*** Opening Records for this exercise ***

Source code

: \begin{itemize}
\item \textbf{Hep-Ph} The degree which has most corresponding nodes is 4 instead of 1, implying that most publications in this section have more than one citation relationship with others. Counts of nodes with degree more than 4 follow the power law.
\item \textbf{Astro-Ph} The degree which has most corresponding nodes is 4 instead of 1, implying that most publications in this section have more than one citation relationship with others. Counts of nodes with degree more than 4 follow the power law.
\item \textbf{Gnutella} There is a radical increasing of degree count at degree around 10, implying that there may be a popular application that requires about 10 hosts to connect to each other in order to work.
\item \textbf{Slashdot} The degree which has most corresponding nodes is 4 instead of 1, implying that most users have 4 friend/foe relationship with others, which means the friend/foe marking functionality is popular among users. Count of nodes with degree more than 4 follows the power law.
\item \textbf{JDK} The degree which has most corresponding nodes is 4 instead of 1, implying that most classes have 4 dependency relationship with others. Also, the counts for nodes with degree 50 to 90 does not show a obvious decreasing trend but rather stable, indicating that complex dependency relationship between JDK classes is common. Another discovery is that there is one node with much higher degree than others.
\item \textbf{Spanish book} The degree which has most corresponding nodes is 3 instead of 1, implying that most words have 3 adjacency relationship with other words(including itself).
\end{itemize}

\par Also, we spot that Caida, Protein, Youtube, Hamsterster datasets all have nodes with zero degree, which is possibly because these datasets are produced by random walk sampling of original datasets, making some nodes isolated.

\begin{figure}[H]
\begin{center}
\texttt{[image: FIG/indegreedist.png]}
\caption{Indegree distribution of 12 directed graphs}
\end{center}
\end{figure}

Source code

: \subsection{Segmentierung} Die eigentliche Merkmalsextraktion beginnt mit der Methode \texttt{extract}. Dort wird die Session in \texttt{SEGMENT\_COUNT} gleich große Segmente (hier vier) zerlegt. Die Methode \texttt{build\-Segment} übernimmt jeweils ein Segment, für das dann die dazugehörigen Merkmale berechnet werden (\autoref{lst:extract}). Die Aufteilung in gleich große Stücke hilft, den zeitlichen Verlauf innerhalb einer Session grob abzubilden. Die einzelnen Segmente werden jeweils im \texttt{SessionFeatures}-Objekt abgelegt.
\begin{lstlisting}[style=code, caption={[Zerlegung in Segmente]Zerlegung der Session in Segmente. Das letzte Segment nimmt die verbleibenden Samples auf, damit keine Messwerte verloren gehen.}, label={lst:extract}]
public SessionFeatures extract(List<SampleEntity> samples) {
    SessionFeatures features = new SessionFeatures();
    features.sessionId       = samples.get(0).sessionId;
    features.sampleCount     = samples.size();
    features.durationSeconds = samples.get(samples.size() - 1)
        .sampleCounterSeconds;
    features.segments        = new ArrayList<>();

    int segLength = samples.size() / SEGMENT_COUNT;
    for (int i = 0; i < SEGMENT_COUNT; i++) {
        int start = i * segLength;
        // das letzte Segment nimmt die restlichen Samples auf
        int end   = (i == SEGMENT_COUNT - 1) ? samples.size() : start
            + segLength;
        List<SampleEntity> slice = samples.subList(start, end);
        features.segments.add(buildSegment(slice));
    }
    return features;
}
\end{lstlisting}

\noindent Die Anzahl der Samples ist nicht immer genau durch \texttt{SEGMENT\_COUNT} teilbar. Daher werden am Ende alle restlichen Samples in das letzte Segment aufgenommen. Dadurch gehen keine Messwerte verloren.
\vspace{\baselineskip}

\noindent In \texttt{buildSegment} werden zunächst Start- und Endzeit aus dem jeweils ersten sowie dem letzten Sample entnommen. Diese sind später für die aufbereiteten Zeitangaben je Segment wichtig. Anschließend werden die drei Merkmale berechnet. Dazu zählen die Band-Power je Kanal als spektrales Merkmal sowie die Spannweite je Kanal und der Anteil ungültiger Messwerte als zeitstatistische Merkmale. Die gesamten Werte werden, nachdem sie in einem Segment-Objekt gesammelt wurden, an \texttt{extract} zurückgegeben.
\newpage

*** Closing Records for this exercise ***

◆ Task prompt: An exact transcription of every record above is required.

◆ Solution for this task:
Source code

: \begin{itemize}
\item \textbf{Hep-Ph} The degree which has most corresponding nodes is 4 instead of 1, implying that most publications in this section have more than one citation relationship with others. Counts of nodes with degree more than 4 follow the power law.
\item \textbf{Astro-Ph} The degree which has most corresponding nodes is 4 instead of 1, implying that most publications in this section have more than one citation relationship with others. Counts of nodes with degree more than 4 follow the power law.
\item \textbf{Gnutella} There is a radical increasing of degree count at degree around 10, implying that there may be a popular application that requires about 10 hosts to connect to each other in order to work.
\item \textbf{Slashdot} The degree which has most corresponding nodes is 4 instead of 1, implying that most users have 4 friend/foe relationship with others, which means the friend/foe marking functionality is popular among users. Count of nodes with degree more than 4 follows the power law.
\item \textbf{JDK} The degree which has most corresponding nodes is 4 instead of 1, implying that most classes have 4 dependency relationship with others. Also, the counts for nodes with degree 50 to 90 does not show a obvious decreasing trend but rather stable, indicating that complex dependency relationship between JDK classes is common. Another discovery is that there is one node with much higher degree than others.
\item \textbf{Spanish book} The degree which has most corresponding nodes is 3 instead of 1, implying that most words have 3 adjacency relationship with other words(including itself).
\end{itemize}

\par Also, we spot that Caida, Protein, Youtube, Hamsterster datasets all have nodes with zero degree, which is possibly because these datasets are produced by random walk sampling of original datasets, making some nodes isolated.

\begin{figure}[H]
\begin{center}
\texttt{[image: FIG/indegreedist.png]}
\caption{Indegree distribution of 12 directed graphs}
\end{center}
\end{figure}

Source code

: \subsection{Segmentierung} Die eigentliche Merkmalsextraktion beginnt mit der Methode \texttt{extract}. Dort wird die Session in \texttt{SEGMENT\_COUNT} gleich große Segmente (hier vier) zerlegt. Die Methode \texttt{build\-Segment} übernimmt jeweils ein Segment, für das dann die dazugehörigen Merkmale berechnet werden (\autoref{lst:extract}). Die Aufteilung in gleich große Stücke hilft, den zeitlichen Verlauf innerhalb einer Session grob abzubilden. Die einzelnen Segmente werden jeweils im \texttt{SessionFeatures}-Objekt abgelegt.
\begin{lstlisting}[style=code, caption={[Zerlegung in Segmente]Zerlegung der Session in Segmente. Das letzte Segment nimmt die verbleibenden Samples auf, damit keine Messwerte verloren gehen.}, label={lst:extract}]
public SessionFeatures extract(List<SampleEntity> samples) {
    SessionFeatures features = new SessionFeatures();
    features.sessionId       = samples.get(0).sessionId;
    features.sampleCount     = samples.size();
    features.durationSeconds = samples.get(samples.size() - 1)
        .sampleCounterSeconds;
    features.segments        = new ArrayList<>();

    int segLength = samples.size() / SEGMENT_COUNT;
    for (int i = 0; i < SEGMENT_COUNT; i++) {
        int start = i * segLength;
        // das letzte Segment nimmt die restlichen Samples auf
        int end   = (i == SEGMENT_COUNT - 1) ? samples.size() : start
            + segLength;
        List<SampleEntity> slice = samples.subList(start, end);
        features.segments.add(buildSegment(slice));
    }
    return features;
}
\end{lstlisting}

\noindent Die Anzahl der Samples ist nicht immer genau durch \texttt{SEGMENT\_COUNT} teilbar. Daher werden am Ende alle restlichen Samples in das letzte Segment aufgenommen. Dadurch gehen keine Messwerte verloren.
\vspace{\baselineskip}

\noindent In \texttt{buildSegment} werden zunächst Start- und Endzeit aus dem jeweils ersten sowie dem letzten Sample entnommen. Diese sind später für die aufbereiteten Zeitangaben je Segment wichtig. Anschließend werden die drei Merkmale berechnet. Dazu zählen die Band-Power je Kanal als spektrales Merkmal sowie die Spannweite je Kanal und der Anteil ungültiger Messwerte als zeitstatistische Merkmale. Die gesamten Werte werden, nachdem sie in einem Segment-Objekt gesammelt wurden, an \texttt{extract} zurückgegeben.
\newpage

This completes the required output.